Today in science class, we learned all about carrots. Collectively we have done a great job at teaching our children that carrots are great for our eyes, they were all eager tho share their knowledge. So today, we each took a slice, and looked into each other’s eyes and discovered that not only are carrots good for our eyes, but they look like our eyes!

Collard greens – your kids will love them

16 Dec

One of my favorite and most fulfilling ways to spend a day is to hang out with kids and enjoy food. This week I got to visit 2nd, 3rd and 4th graders with bushels of collard greens, and 2 dishes of collard greens prepared different ways. Sautéed  greens with garlic and olive oil and sea salt, and a collard slaw with cabbage and carrots, apple cider vinegar, mustard and cayenne.

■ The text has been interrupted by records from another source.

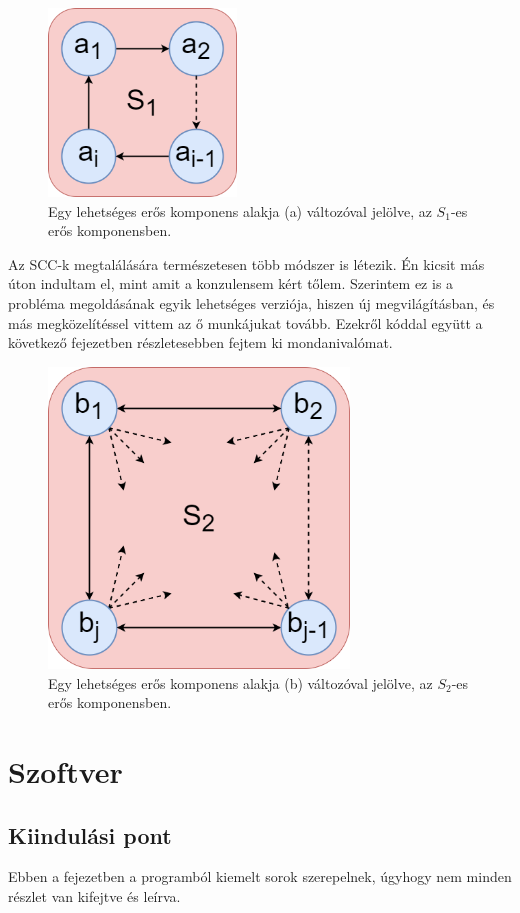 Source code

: \documentclass[
]{thesis-ekf}
\theoremstyle{definition}
\theoremstyle{remark}
\begin{document}
	\begin{figure}[!ht]
		\centering
		\includegraphics[width=5cm]{images/sajat_pelda-altalanos_scck_a}
		\caption{Egy lehetséges erős komponens alakja (a) változóval jelölve, az $ S_1 $-es erős komponensben.}
		\label{abra-sajatpelda-altalanos_scck_a-verzio}
	\end{figure}
	\newpage	
	Az \textsc{SCC}-k megtalálására természetesen több módszer is létezik. Én kicsit más úton indultam el, mint amit a konzulensem kért tőlem. Szerintem ez is a probléma megoldásának egyik lehetséges verziója, hiszen új megvilágításban, és más megközelítéssel vittem az ő munkájukat tovább. Ezekről kóddal együtt a következő fejezetben részletesebben fejtem ki mondanivalómat.
	\begin{figure}[!ht]
		\centering
		\includegraphics[width=8cm]{images/sajat_pelda-altalanos_scck_b2}
		\caption{Egy lehetséges erős komponens alakja (b) változóval jelölve, az $ S_2 $-es erős komponensben.}
		\label{abra-sajatpelda-altalanos_scck_b-verzio}
	\end{figure}
	
\chapter{Szoftver}
	\section{Kiindulási pont}
	Ebben a fejezetben a programból kiemelt sorok szerepelnek, úgyhogy nem minden részlet van kifejtve és leírva.
	
\end{document}
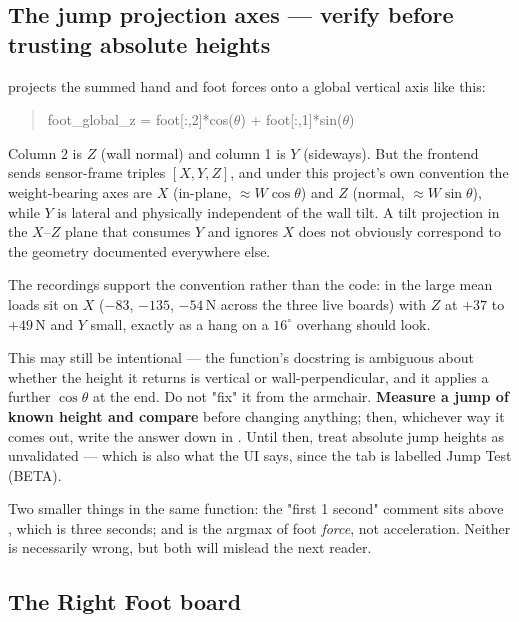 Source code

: \documentclass[11pt,a4paper]{article}
\begin{document}
\subsection{The jump projection axes --- verify before trusting absolute heights}

 projects the summed hand and foot
forces onto a global vertical axis like this:

\begin{quote}\ttfamily\small
foot\_global\_z = foot[:,2]*cos($\theta$) + foot[:,1]*sin($\theta$)
\end{quote}

Column 2 is $Z$ (wall normal) and column 1 is $Y$ (sideways). But the frontend
sends sensor-frame triples $[X, Y, Z]$, and under this project's own convention
the weight-bearing axes are $X$ (in-plane, $\approx W\cos\theta$) and $Z$
(normal, $\approx W\sin\theta$), while $Y$ is lateral and physically independent
of the wall tilt. A tilt projection in the $X$--$Z$ plane that consumes $Y$ and
ignores $X$ does not obviously correspond to the geometry documented everywhere
else.

The recordings support the convention rather than the code: in
 the large mean loads sit on $X$
($-83$, $-135$, $-54$\,N across the three live boards) with $Z$ at $+37$ to
$+49$\,N and $Y$ small, exactly as a hang on a $16^\circ$ overhang should look.

This may still be intentional --- the function's docstring is ambiguous about
whether the height it returns is vertical or wall-perpendicular, and it applies
a further $\cos\theta$ at the end. Do not "fix" it from the armchair.
\textbf{Measure a jump of known height and compare} before changing anything;
then, whichever way it comes out, write the answer down in
. Until then, treat absolute jump heights as
unvalidated --- which is also what the UI says, since the tab is labelled
\textsf{Jump Test (BETA)}.

Two smaller things in the same function: the "first 1 second" comment sits above
, which is three seconds; and
 is the argmax of foot \emph{force}, not acceleration.
Neither is necessarily wrong, but both will mislead the next reader.

\subsection{The Right Foot board}
\end{document}
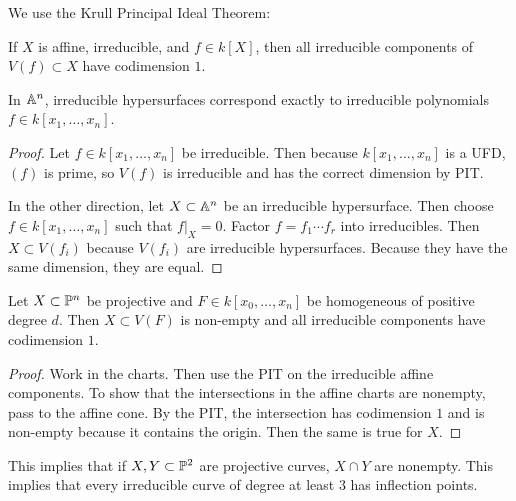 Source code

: \documentclass[twoside, 10pt]{article}
\begin{document}
    We use the Krull Principal Ideal Theorem: \begin{thm} If $X$ is affine, irreducible, and $f \in k[X]$, then all
irreducible components of $V(f) \subset X$ have codimension $1$.  \end{thm}

    \begin{cor} In $\A^n$, irreducible hypersurfaces correspond exactly to
        irreducible polynomials $f \in k[x_1, \ldots, x_n]$.  \begin{proof} Let
            $f \in k[x_1, \ldots, x_n]$ be irreducible. Then because $k[x_1,
            \ldots, x_n]$ is a UFD, $(f)$ is prime, so $V(f)$ is irreducible
            and has the correct dimension by PIT.

            In the other direction, let $X \subset \A^n$ be an irreducible
            hypersurface. Then choose $f \in k[x_1, \ldots, x_n]$ such that
            $f|_X = 0$. Factor $f = f_1\cdots f_r$ into irreducibles. Then $X
            \subset V(f_i)$ because $V(f_i)$ are irreducible hypersurfaces.
        Because they have the same dimension, they are equal.  \end{proof}
    \end{cor}

    \begin{cor} Let $X \subset \P^n$ be projective and $F \in k[x_0, \ldots,
        x_n]$ be homogeneous of positive degree $d$. Then $X \subset V(F)$ is
        non-empty and all irreducible components have codimension $1$.
        \begin{proof} Work in the charts. Then use the PIT on the irreducible
            affine components. To show that the intersections in the affine
            charts are nonempty, pass to the affine cone. By the PIT, the
            intersection has codimension $1$ and is non-empty because it
            contains the origin.  Then the same is true for $X$.  \end{proof}
        \end{cor}

    \begin{rmk} This implies that if $X,Y \subset \P^2$ are projective curves,
    $X \cap Y$ are nonempty. This implies that every irreducible curve of
degree at least $3$ has inflection points.  \end{rmk}
\end{document}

Many students didn’t know what it was I was holding out in my hands to show them. Some guessed spinach, lettuce, kale, brussels sprouts, others guessed celery and cauliflower. All of their guesses were great, because  collard greens have something in common with all of these vegetables. Their attention was peaked – they really wanted to know.

We did this in science class – where the students are learning about growing and composting foods. They have started to grow some carrots and are looking forward to making a garden. We came to help them consider what they might plant.

The students learned some history about collard greens, how they help our bodies that we stretched and twisted in learning. We talked about chlorophyll and photosynthesis. And then of course the students tasted the greens. At the end, when I asked the students what they had learned they had really great answers:

That I like collard greens! That they could taste so good! That they like the cold and the cold makes their leaves sweeter! That they are good for our lungs and our liver and our bones! That they are good for the whole body! That they feel rubbery but taste great!…

How to make great sautéed collard greens:

Wash the leaves, then cut out the stems. Stack the leaves in a pile, then roll the leaves and slice with a sharp knife very thin strips. This helps to break down the cellulose walls, making them more digestible.

Chop up some garlic if you like it (can you ever have too much garlic, really?), and add to some olive oil in a pan. Add the leaves to the pan. The water on the leaves will help the cooking process and if they get too dry, add more water.

Top with sea salt and saute until soft and wilted. They should be beautiful and bright green.